Yanlış bilgi olmasın ama bu üçü Kahire’de 2551-2560 yılları arasında yaklaşık 70 yılda tamamlanmıştır. En büyüğü 5 ton ağırlığında 2,5 milyon adet taştan inşa edilmiştir. Her bir taş 127x 127×71 cm ebatlarındadır. Toplam ağırlık yaklaşık 6,5 milyon ton olarak hesaplanmıştır. Bu 3 kraliyet mezarı 6 milyon blok kireçtaşı kullanılarak yapılmıştır. İşçiler, köleler, köylüler ve esirler yaklaşık üç beş dakikada bir, her biri 2,5 ton ağırlığında taş blokları yerden kaldırıp, piramitlerdeki yerlerine yerleştirmişlerdir.
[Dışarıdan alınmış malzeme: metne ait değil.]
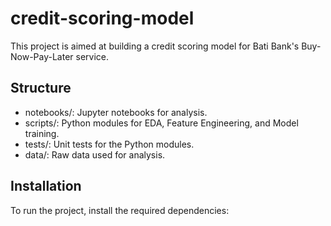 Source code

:# credit-scoring-model
This project is aimed at building a credit scoring model for Bati Bank's Buy-Now-Pay-Later service.

## Structure
- notebooks/: Jupyter notebooks for analysis.
- scripts/: Python modules for EDA, Feature Engineering, and Model training.
- tests/: Unit tests for the Python modules.
- data/: Raw data used for analysis.

## Installation
To run the project, install the required dependencies: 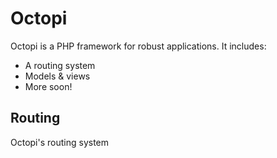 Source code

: # Octopi
Octopi is a PHP framework for robust applications.  It includes:

- A routing system
- Models & views
- More soon!

## Routing
Octopi's routing system  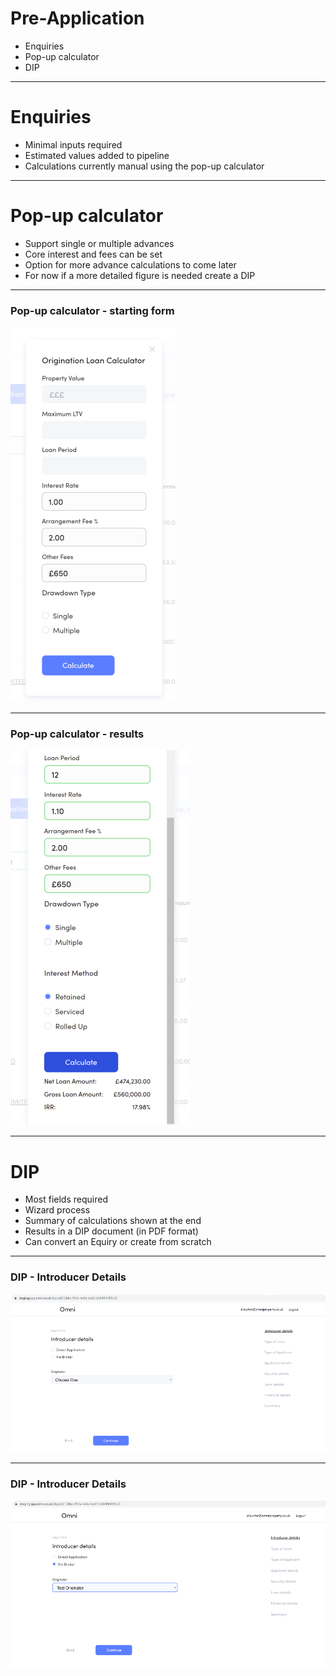 # Pre-Application

- Enquiries
- Pop-up calculator
- DIP

---

# Enquiries

- Minimal inputs required
- Estimated values added to pipeline
- Calculations currently manual using the pop-up calculator

---

# Pop-up calculator

- Support single or multiple advances
- Core interest and fees can be set
- Option for more advance calculations to come later
- For now if a more detailed figure is needed create a DIP

---

### Pop-up calculator - starting form
![](popupcalc1.png)

---

### Pop-up calculator - results
![](popupcalc2.png)

---

# DIP

- Most fields required
- Wizard process
- Summary of calculations shown at the end
- Results in a DIP document (in PDF format)
- Can convert an Equiry or create from scratch

---

### DIP - Introducer Details

![](dip1.png)

---

### DIP - Introducer Details

![](dip2.png)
Kim ne derse der ama piramitler ampirik yöntemlerle sadece iş gücüne dayalı bir sistem ile yükselmişlerdir.
Ayrıca kimler adına yapıldığı belli ama kimlerin yaptığı hala muammadır. Nedense piramitlerin gizemleri ile bilimsel manada yakından ilgilenilir de, yetmiş yılda piramitlerin harcına karışan canlar realitesinden bahsedilmez. Oysa günde 20-30 bin arasında İşçi, köle, köylü ve esirler tarafından emek gücü, alın teri dökülerek, kan ter çalıştırılarak yapıldığı tarihsel gerçekliktir.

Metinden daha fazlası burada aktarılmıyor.